Dear Power BI Community,
First of all, a quick overview of my situation: I am a univesrity student writing his thesis and who is completly new to using Power Query. As a part of my thesis I have to analyze stock transactions of individuals who have been made public through PDF-files. To organise the data I "bulk" importes hundreds of PDFs containing the transactions via power query and transforming the entire folder into a docuent with tha data formated as tables. As a last step, I would then need to merge all the tables extracted from all the different PDFs (each PDF representing a different filling) so that I could sort the table content and get "one large table with all transactions from all individualds" containing the following properties (headers for columns): "asset", "transaction type", "date" and "transaction value".
My Problem
When executing the last step, which is expanding the tables (figure 1) by all columns they contain, I am encountering the following difficulty: Not every table has the same amount of rows (figure 2). Power query seems to have added columns in between (maybe due to some minor differnces in the length of certain words in the PDFs) which makes the resulting output of this step useless. The table which is generated as an output is distorted, meaning that some columns contain multiple properties such as "tranaction type", "date" and "transaction value" at the same time (figure 3). This makes it impossible for me to use the data generated without manually adjusting every couple of rows (there are over 11'000 of them, about 100'000+ considering my entire data set).
Figure 1
Figure 1
Figure 2
Figure 2
Figure 3
Figure 3
My Attempts to Solve it
I tried to add a custom column (actaully row) to the power query spreadsheet and using the command Table.SelectColumns(#"Filtered Rows" , each ([Data] = "Asset", [Data] = "Transaction Type", [Data] = "Date", [Data] = "Transaction Value")) to select columns refering to the column "Data" to extract only the columns from each table I need. When running this command, the error "we cannot convert the value of type function to type text", which makes sense to me bacause of the difference in data formats, but I don't know how to solve that and I think that there is an easier solution to this problem anyway.
Figure 4
Figure 4
My Question
How can I expand the table in power query (as marked in figure 4) by the columns I need from the tables ("Asset", "Transaction Type", "Date", "Transaction Value") and apply this step for all rows?
Unfortunately I can't attach my excel file. If you need any further information please feel free to ask me 🙂
Thank you very much in advance for your answers! Solving this problem would help me great deal and would get you a mentionning in my thesis (if you'd want) 😉
Kind Regards,
Colin
Dear @ImkeF
Thanks a lot for your answer! It worked.
I was able to follow your instructions and changed my methods: I searched for the longest document (in my case it was a 12 page PDF containing 10 tables) and put it as an example file "000_example" in every folder I imported with Power Query). Then, as you mentioned, I checked the tranform sample file for its format and an removed all unnecassary columns.
Kind Regards,
Colin
Hi @colcol ,
you need to solve this problem before you expand all the data.
In your Queries-Pane you should see a folder like this:
This has autmatically been created when you expanded the files from the folder.
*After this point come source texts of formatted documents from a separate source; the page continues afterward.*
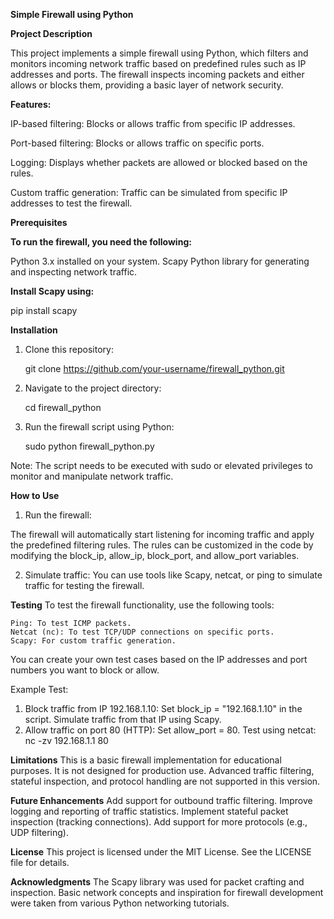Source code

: **Simple Firewall using Python**

**Project Description**

This project implements a simple firewall using Python, which filters and monitors incoming network traffic based on predefined rules such as IP addresses and ports. The firewall inspects incoming packets and either allows or blocks them, providing a basic layer of network security.

**Features:**

IP-based filtering: Blocks or allows traffic from specific IP addresses.

Port-based filtering: Blocks or allows traffic on specific ports.

Logging: Displays whether packets are allowed or blocked based on the rules.

Custom traffic generation: Traffic can be simulated from specific IP addresses to test the firewall.


**Prerequisites**

**To run the firewall, you need the following:**

  Python 3.x installed on your system.
  Scapy Python library for generating and inspecting network traffic.

**Install Scapy using:**

  pip install scapy

**Installation**

1. Clone this repository:

	git clone https://github.com/your-username/firewall_python.git

2. Navigate to the project directory:

	cd firewall_python

3. Run the firewall script using Python:

	sudo python firewall_python.py

Note: The script needs to be executed with sudo or elevated privileges to monitor and manipulate network traffic.

**How to Use**

1. Run the firewall:

The firewall will automatically start listening for incoming traffic and apply the predefined filtering rules.
The rules can be customized in the code by modifying the block_ip, allow_ip, block_port, and allow_port variables.

2. Simulate traffic: 
You can use tools like Scapy, netcat, or ping to simulate traffic for testing the firewall.

**Testing**
To test the firewall functionality, use the following tools:

	Ping: To test ICMP packets.
	Netcat (nc): To test TCP/UDP connections on specific ports.
	Scapy: For custom traffic generation.
You can create your own test cases based on the IP addresses and port numbers you want to block or allow.

Example Test:
1. Block traffic from IP 192.168.1.10:
	Set block_ip = "192.168.1.10" in the script.
	Simulate traffic from that IP using Scapy.
2. Allow traffic on port 80 (HTTP):
	Set allow_port = 80.
	Test using netcat:
		nc -zv 192.168.1.1 80
		
**Limitations**
	This is a basic firewall implementation for educational purposes.
	It is not designed for production use.
	Advanced traffic filtering, stateful inspection, and protocol handling are not supported in this version.

**Future Enhancements**
	Add support for outbound traffic filtering.
	Improve logging and reporting of traffic statistics.
	Implement stateful packet inspection (tracking connections).
	Add support for more protocols (e.g., UDP filtering).

**License**
This project is licensed under the MIT License. See the LICENSE file for details.

**Acknowledgments**
	The Scapy library was used for packet crafting and inspection.
	Basic network concepts and inspiration for firewall development were taken from various Python networking tutorials.
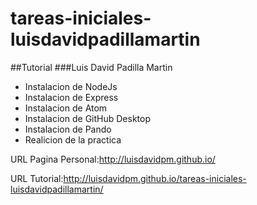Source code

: 
# tareas-iniciales-luisdavidpadillamartin
##Tutorial
###Luis David Padilla Martin

* Instalacion de NodeJs
* Instalacion de Express
* Instalacion de Atom
* Instalacion de GitHub Desktop
* Instalacion de Pando
* Realicion de la practica

URL Pagina Personal:<http://luisdavidpm.github.io/>

URL Tutorial:<http://luisdavidpm.github.io/tareas-iniciales-luisdavidpadillamartin/>


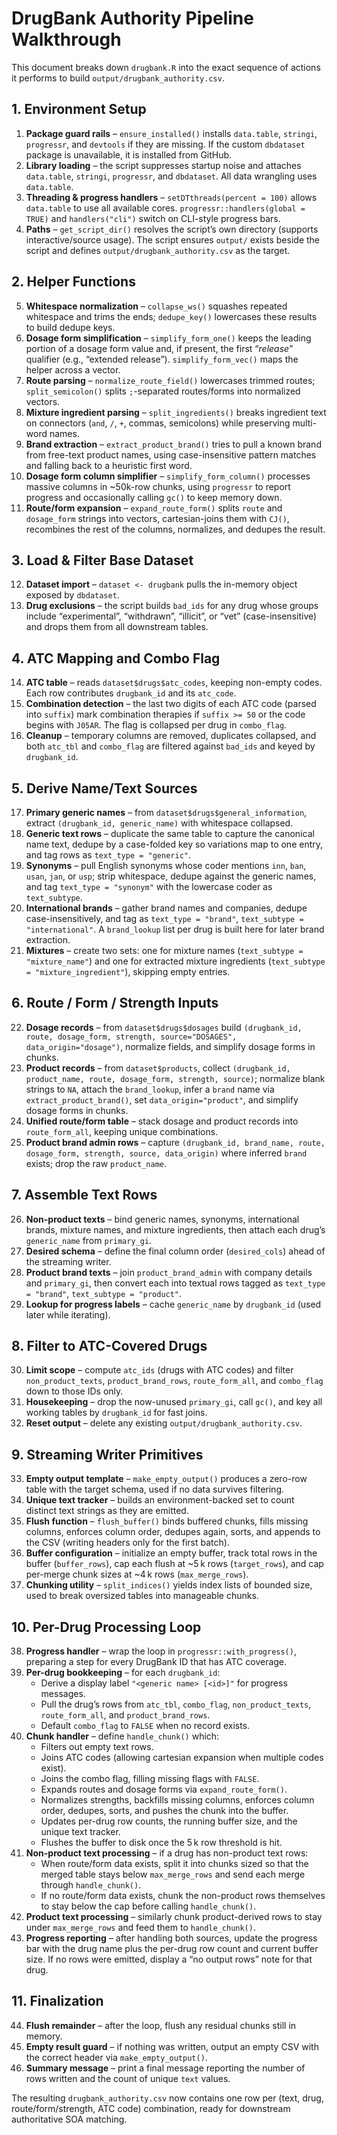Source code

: # DrugBank Authority Pipeline Walkthrough

This document breaks down `drugbank.R` into the exact sequence of actions it performs to build `output/drugbank_authority.csv`.

## 1. Environment Setup
1. **Package guard rails** – `ensure_installed()` installs `data.table`, `stringi`, `progressr`, and `devtools` if they are missing. If the custom `dbdataset` package is unavailable, it is installed from GitHub.
2. **Library loading** – the script suppresses startup noise and attaches `data.table`, `stringi`, `progressr`, and `dbdataset`. All data wrangling uses `data.table`.
3. **Threading & progress handlers** – `setDTthreads(percent = 100)` allows `data.table` to use all available cores. `progressr::handlers(global = TRUE)` and `handlers("cli")` switch on CLI-style progress bars.
4. **Paths** – `get_script_dir()` resolves the script’s own directory (supports interactive/source usage). The script ensures `output/` exists beside the script and defines `output/drugbank_authority.csv` as the target.

## 2. Helper Functions
5. **Whitespace normalization** – `collapse_ws()` squashes repeated whitespace and trims the ends; `dedupe_key()` lowercases these results to build dedupe keys.
6. **Dosage form simplification** – `simplify_form_one()` keeps the leading portion of a dosage form value and, if present, the first “*release*” qualifier (e.g., “extended release”). `simplify_form_vec()` maps the helper across a vector.
7. **Route parsing** – `normalize_route_field()` lowercases trimmed routes; `split_semicolon()` splits `;`-separated routes/forms into normalized vectors.
8. **Mixture ingredient parsing** – `split_ingredients()` breaks ingredient text on connectors (`and`, `/`, `+`, commas, semicolons) while preserving multi-word names.
9. **Brand extraction** – `extract_product_brand()` tries to pull a known brand from free-text product names, using case-insensitive pattern matches and falling back to a heuristic first word.
10. **Dosage form column simplifier** – `simplify_form_column()` processes massive columns in ~50k-row chunks, using `progressr` to report progress and occasionally calling `gc()` to keep memory down.
11. **Route/form expansion** – `expand_route_form()` splits `route` and `dosage_form` strings into vectors, cartesian-joins them with `CJ()`, recombines the rest of the columns, normalizes, and dedupes the result.

## 3. Load & Filter Base Dataset
12. **Dataset import** – `dataset <- drugbank` pulls the in-memory object exposed by `dbdataset`.
13. **Drug exclusions** – the script builds `bad_ids` for any drug whose groups include “experimental”, “withdrawn”, “illicit”, or “vet” (case-insensitive) and drops them from all downstream tables.

## 4. ATC Mapping and Combo Flag
14. **ATC table** – reads `dataset$drugs$atc_codes`, keeping non-empty codes. Each row contributes `drugbank_id` and its `atc_code`.
15. **Combination detection** – the last two digits of each ATC code (parsed into `suffix`) mark combination therapies if `suffix >= 50` or the code begins with `J05AR`. The flag is collapsed per drug in `combo_flag`.
16. **Cleanup** – temporary columns are removed, duplicates collapsed, and both `atc_tbl` and `combo_flag` are filtered against `bad_ids` and keyed by `drugbank_id`.

## 5. Derive Name/Text Sources
17. **Primary generic names** – from `dataset$drugs$general_information`, extract `(drugbank_id, generic_name)` with whitespace collapsed.
18. **Generic text rows** – duplicate the same table to capture the canonical name text, dedupe by a case-folded key so variations map to one entry, and tag rows as `text_type = "generic"`.
19. **Synonyms** – pull English synonyms whose coder mentions `inn`, `ban`, `usan`, `jan`, or `usp`; strip whitespace, dedupe against the generic names, and tag `text_type = "synonym"` with the lowercase coder as `text_subtype`.
20. **International brands** – gather brand names and companies, dedupe case-insensitively, and tag as `text_type = "brand"`, `text_subtype = "international"`. A `brand_lookup` list per drug is built here for later brand extraction.
21. **Mixtures** – create two sets: one for mixture names (`text_subtype = "mixture_name"`) and one for extracted mixture ingredients (`text_subtype = "mixture_ingredient"`), skipping empty entries.

## 6. Route / Form / Strength Inputs
22. **Dosage records** – from `dataset$drugs$dosages` build `(drugbank_id, route, dosage_form, strength, source="DOSAGES", data_origin="dosage")`, normalize fields, and simplify dosage forms in chunks.
23. **Product records** – from `dataset$products`, collect `(drugbank_id, product_name, route, dosage_form, strength, source)`; normalize blank strings to `NA`, attach the `brand_lookup`, infer a `brand` name via `extract_product_brand()`, set `data_origin="product"`, and simplify dosage forms in chunks.
24. **Unified route/form table** – stack dosage and product records into `route_form_all`, keeping unique combinations.
25. **Product brand admin rows** – capture `(drugbank_id, brand_name, route, dosage_form, strength, source, data_origin)` where inferred `brand` exists; drop the raw `product_name`.

## 7. Assemble Text Rows
26. **Non-product texts** – bind generic names, synonyms, international brands, mixture names, and mixture ingredients, then attach each drug’s `generic_name` from `primary_gi`.
27. **Desired schema** – define the final column order (`desired_cols`) ahead of the streaming writer.
28. **Product brand texts** – join `product_brand_admin` with company details and `primary_gi`, then convert each into textual rows tagged as `text_type = "brand"`, `text_subtype = "product"`.
29. **Lookup for progress labels** – cache `generic_name` by `drugbank_id` (used later while iterating).

## 8. Filter to ATC-Covered Drugs
30. **Limit scope** – compute `atc_ids` (drugs with ATC codes) and filter `non_product_texts`, `product_brand_rows`, `route_form_all`, and `combo_flag` down to those IDs only.
31. **Housekeeping** – drop the now-unused `primary_gi`, call `gc()`, and key all working tables by `drugbank_id` for fast joins.
32. **Reset output** – delete any existing `output/drugbank_authority.csv`.

## 9. Streaming Writer Primitives
33. **Empty output template** – `make_empty_output()` produces a zero-row table with the target schema, used if no data survives filtering.
34. **Unique text tracker** – builds an environment-backed set to count distinct text strings as they are emitted.
35. **Flush function** – `flush_buffer()` binds buffered chunks, fills missing columns, enforces column order, dedupes again, sorts, and appends to the CSV (writing headers only for the first batch).
36. **Buffer configuration** – initialize an empty buffer, track total rows in the buffer (`buffer_rows`), cap each flush at ~5 k rows (`target_rows`), and cap per-merge chunk sizes at ~4 k rows (`max_merge_rows`).
37. **Chunking utility** – `split_indices()` yields index lists of bounded size, used to break oversized tables into manageable chunks.

## 10. Per-Drug Processing Loop
38. **Progress handler** – wrap the loop in `progressr::with_progress()`, preparing a step for every DrugBank ID that has ATC coverage.
39. **Per-drug bookkeeping** – for each `drugbank_id`:
    - Derive a display label `"<generic name> [<id>]"` for progress messages.
    - Pull the drug’s rows from `atc_tbl`, `combo_flag`, `non_product_texts`, `route_form_all`, and `product_brand_rows`.
    - Default `combo_flag` to `FALSE` when no record exists.
40. **Chunk handler** – define `handle_chunk()` which:
    - Filters out empty text rows.
    - Joins ATC codes (allowing cartesian expansion when multiple codes exist).
    - Joins the combo flag, filling missing flags with `FALSE`.
    - Expands routes and dosage forms via `expand_route_form()`.
    - Normalizes strengths, backfills missing columns, enforces column order, dedupes, sorts, and pushes the chunk into the buffer.
    - Updates per-drug row counts, the running buffer size, and the unique text tracker.
    - Flushes the buffer to disk once the 5 k row threshold is hit.
41. **Non-product text processing** – if a drug has non-product text rows:
    - When route/form data exists, split it into chunks sized so that the merged table stays below `max_merge_rows` and send each merge through `handle_chunk()`.
    - If no route/form data exists, chunk the non-product rows themselves to stay below the cap before calling `handle_chunk()`.
42. **Product text processing** – similarly chunk product-derived rows to stay under `max_merge_rows` and feed them to `handle_chunk()`.
43. **Progress reporting** – after handling both sources, update the progress bar with the drug name plus the per-drug row count and current buffer size. If no rows were emitted, display a “no output rows” note for that drug.

## 11. Finalization
44. **Flush remainder** – after the loop, flush any residual chunks still in memory.
45. **Empty result guard** – if nothing was written, output an empty CSV with the correct header via `make_empty_output()`.
46. **Summary message** – print a final message reporting the number of rows written and the count of unique `text` values.

The resulting `drugbank_authority.csv` now contains one row per (text, drug, route/form/strength, ATC code) combination, ready for downstream authoritative SOA matching.
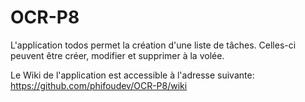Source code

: ﻿# OCR-P8

L'application todos permet la création d'une liste de tâches. Celles-ci peuvent être créer, modifier et supprimer à la volée.

Le Wiki de l'application est accessible à l'adresse suivante:
https://github.com/phifoudev/OCR-P8/wiki
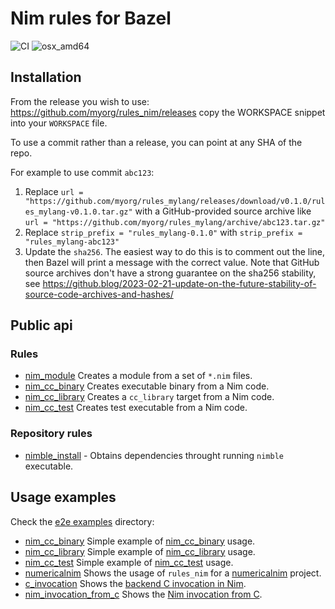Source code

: # Nim rules for Bazel

![CI](https://github.com/kczulko/rules_nim/actions/workflows/workflow.yaml/badge.svg)
![osx_amd64](https://img.shields.io/badge/platform-linux__amd64-orange)

## Installation

From the release you wish to use:
<https://github.com/myorg/rules_nim/releases>
copy the WORKSPACE snippet into your `WORKSPACE` file.

To use a commit rather than a release, you can point at any SHA of the repo.

For example to use commit `abc123`:

1. Replace `url = "https://github.com/myorg/rules_mylang/releases/download/v0.1.0/rules_mylang-v0.1.0.tar.gz"` with a GitHub-provided source archive like `url = "https://github.com/myorg/rules_mylang/archive/abc123.tar.gz"`
1. Replace `strip_prefix = "rules_mylang-0.1.0"` with `strip_prefix = "rules_mylang-abc123"`
1. Update the `sha256`. The easiest way to do this is to comment out the line, then Bazel will
   print a message with the correct value. Note that GitHub source archives don't have a strong
   guarantee on the sha256 stability, see
   <https://github.blog/2023-02-21-update-on-the-future-stability-of-source-code-archives-and-hashes/>

## Public api

### Rules

- [nim_module](https://github.com/kczulko/rules_nim/blob/master/docs/rules.md#nim_module) Creates a module from a set of `*.nim` files.
- [nim_cc_binary](https://github.com/kczulko/rules_nim/blob/master/docs/rules.md#nim_cc_binary) Creates executable binary from a Nim code.
- [nim_cc_library](https://github.com/kczulko/rules_nim/blob/master/docs/rules.md#nim_cc_library) Creates a `cc_library` target from a Nim code.
- [nim_cc_test](https://github.com/kczulko/rules_nim/blob/master/docs/rules.md#nim_cc_test) Creates test executable from a Nim code.

### Repository rules

- [nimble_install](https://github.com/kczulko/rules_nim/blob/master/docs/repo_rules.md#nimble_install) - Obtains dependencies throught running `nimble` executable.

## Usage examples

Check the [e2e examples](./e2e) directory:
- [nim_cc_binary](./e2e/nim_cc_binary) Simple example of [nim_cc_binary][nim_cc_binary] usage.
- [nim_cc_library](./e2e/nim_cc_library) Simple example of [nim_cc_library][nim_cc_library] usage.
- [nim_cc_test](./e2e/nim_cc_test) Simple example of [nim_cc_test][nim_cc_test] usage.
- [numericalnim](./e2e/numericalnim) Shows the usage of `rules_nim` for a [numericalnim][numericalnim] project.
- [c_invocation](./e2e/c_invocation) Shows the [backend C invocation in Nim][backend_c_invocation_example].
- [nim_invocation_from_c](./e2e/nim_invocation_from_c) Shows the [Nim invocation from C][nim_invocation_from_c].

[nim_module]: https://github.com/kczulko/rules_nim/blob/master/docs/rules.md#nim_module
[nimble_install]: https://github.com/kczulko/rules_nim/blob/master/docs/repo_rules.md#nimble_install
[nim_cc_test]: https://github.com/kczulko/rules_nim/blob/master/docs/rules.md#nim_cc_test
[nim_cc_library]: https://github.com/kczulko/rules_nim/blob/master/docs/rules.md#nim_cc_library
[nim_cc_binary]: https://github.com/kczulko/rules_nim/blob/master/docs/rules.md#nim_cc_binary
[numericalnim]: https://github.com/SciNim/numericalnim
[backend_c_invocation_example]: https://nim-lang.org/docs/backends.html#nim-code-calling-the-backend-c-invocation-example
[nim_invocation_from_c]: https://nim-lang.org/docs/backends.html#backend-code-calling-nim-nim-invocation-example-from-c
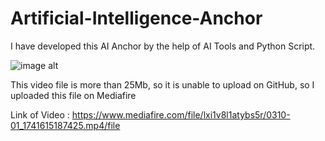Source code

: # Artificial-Intelligence-Anchor

I have developed this AI Anchor by the help of AI Tools and Python Script. 

![image alt]()

This video file is more than 25Mb, so it is unable to upload on GitHub, so I uploaded this file on Mediafire

Link of Video : https://www.mediafire.com/file/lxi1v8l1atybs5r/0310-01_1741615187425.mp4/file
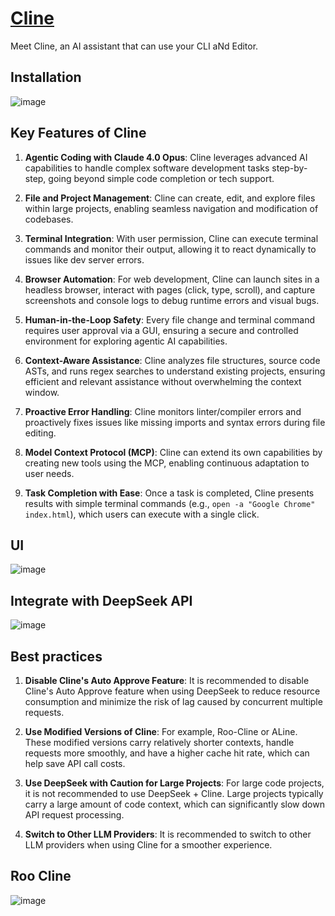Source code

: # [Cline](https://github.com/cline/cline)

Meet Cline, an AI assistant that can use your CLI aNd Editor.

## Installation

![image](./assets/cline-00.png)

## Key Features of Cline

1. **Agentic Coding with Claude 4.0 Opus**: Cline leverages advanced AI capabilities to handle complex software development tasks step-by-step, going beyond simple code completion or tech support.

2. **File and Project Management**: Cline can create, edit, and explore files within large projects, enabling seamless navigation and modification of codebases.

3. **Terminal Integration**: With user permission, Cline can execute terminal commands and monitor their output, allowing it to react dynamically to issues like dev server errors.

4. **Browser Automation**: For web development, Cline can launch sites in a headless browser, interact with pages (click, type, scroll), and capture screenshots and console logs to debug runtime errors and visual bugs.

5. **Human-in-the-Loop Safety**: Every file change and terminal command requires user approval via a GUI, ensuring a secure and controlled environment for exploring agentic AI capabilities.

6. **Context-Aware Assistance**: Cline analyzes file structures, source code ASTs, and runs regex searches to understand existing projects, ensuring efficient and relevant assistance without overwhelming the context window.

7. **Proactive Error Handling**: Cline monitors linter/compiler errors and proactively fixes issues like missing imports and syntax errors during file editing.

8. **Model Context Protocol (MCP)**: Cline can extend its own capabilities by creating new tools using the MCP, enabling continuous adaptation to user needs.

9. **Task Completion with Ease**: Once a task is completed, Cline presents results with simple terminal commands (e.g., `open -a "Google Chrome" index.html`), which users can execute with a single click.

## UI

![image](./assets/cline-01.png)

## Integrate with DeepSeek API

![image](./assets/cline-02.png)

## Best practices

1. **Disable Cline's Auto Approve Feature**: It is recommended to disable Cline's Auto Approve feature when using DeepSeek to reduce resource consumption and minimize the risk of lag caused by concurrent multiple requests.

2. **Use Modified Versions of Cline**: For example, Roo-Cline or ALine. These modified versions carry relatively shorter contexts, handle requests more smoothly, and have a higher cache hit rate, which can help save API call costs.

3. **Use DeepSeek with Caution for Large Projects**: For large code projects, it is not recommended to use DeepSeek + Cline. Large projects typically carry a large amount of code context, which can significantly slow down API request processing.

4. **Switch to Other LLM Providers**: It is recommended to switch to other LLM providers when using Cline for a smoother experience.

## Roo Cline

![image](./assets/roocline-00.png)
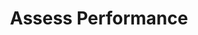 ---
sidebar_position: 4
title: "Assess Performance"
sidebar_label: "Assess Performance"
description: "Evaluate expected Alpine Linux performance - estimate system capabilities, predict resource usage, assess performance characteristics, and plan resource allocation."
keywords:
  - "alpine performance assessment"
  - "system capabilities"
  - "resource estimation"
  - "performance prediction"
  - "capacity planning"
tags:
  - alpine
  - performance-assessment
  - system-capabilities
  - resource-planning
  - evaluation
slug: /linux/alpine/installation/requirements/assess-performance
---
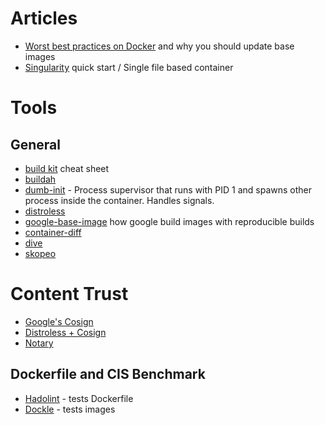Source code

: # Articles
* [Worst best practices on Docker](https://pythonspeed.com/articles/security-updates-in-docker/) and why you should update base images
* [Singularity](https://sylabs.io/guides/3.0/user-guide/quick_start.html) quick start / Single file based container

# Tools

## General 
* [build kit](https://hub.docker.com/r/docker/dockerfile/) cheat sheet
* [buildah](https://github.com/containers/buildah/tree/master/docs/tutorials)
* [dumb-init](https://github.com/Yelp/dumb-init) - Process supervisor that runs with PID 1 and spawns other process inside the container. Handles signals. 
* [distroless](https://github.com/GoogleContainerTools/distroless)
* [google-base-image](https://github.com/GoogleContainerTools/base-images-docker) how google build images with reproducible builds
* [container-diff](https://github.com/GoogleContainerTools/container-diff)
* [dive](https://github.com/wagoodman/dive)
* [skopeo](https://github.com/containers/skopeo)

# Content Trust
* [Google's Cosign](https://github.com/sigstore/cosign)
* [Distroless + Cosign](https://security.googleblog.com/2021/05/making-internet-more-secure-one-signed.html)
* [Notary](https://docs.docker.com/notary/getting_started/)

## Dockerfile and CIS Benchmark
* [Hadolint](https://github.com/hadolint/hadolint) - tests Dockerfile
* [Dockle](https://github.com/goodwithtech/dockle) - tests images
The query "Transform Sample File" contains the steps that will be performed to each file before it will be expanded.
Open that query and check all the colums in there (you can use Ctrl+A for it). Then right-click the mouse and choose "Remove Other columns".
This won't change anything to that current sample query, but it will make sure that from all the other files, only those selected columns will be imported. That should solve the problem.
To improve your general understanding of the Import-from-folder method, I recommend this video:
Combining Multiple Files from a folder using Power Query in Excel or Power BI - YouTube
Imke Feldmann (The BIccountant)
If you liked my solution, please give it a thumbs up. And if I did answer your question, please mark this post as a solution. Thanks!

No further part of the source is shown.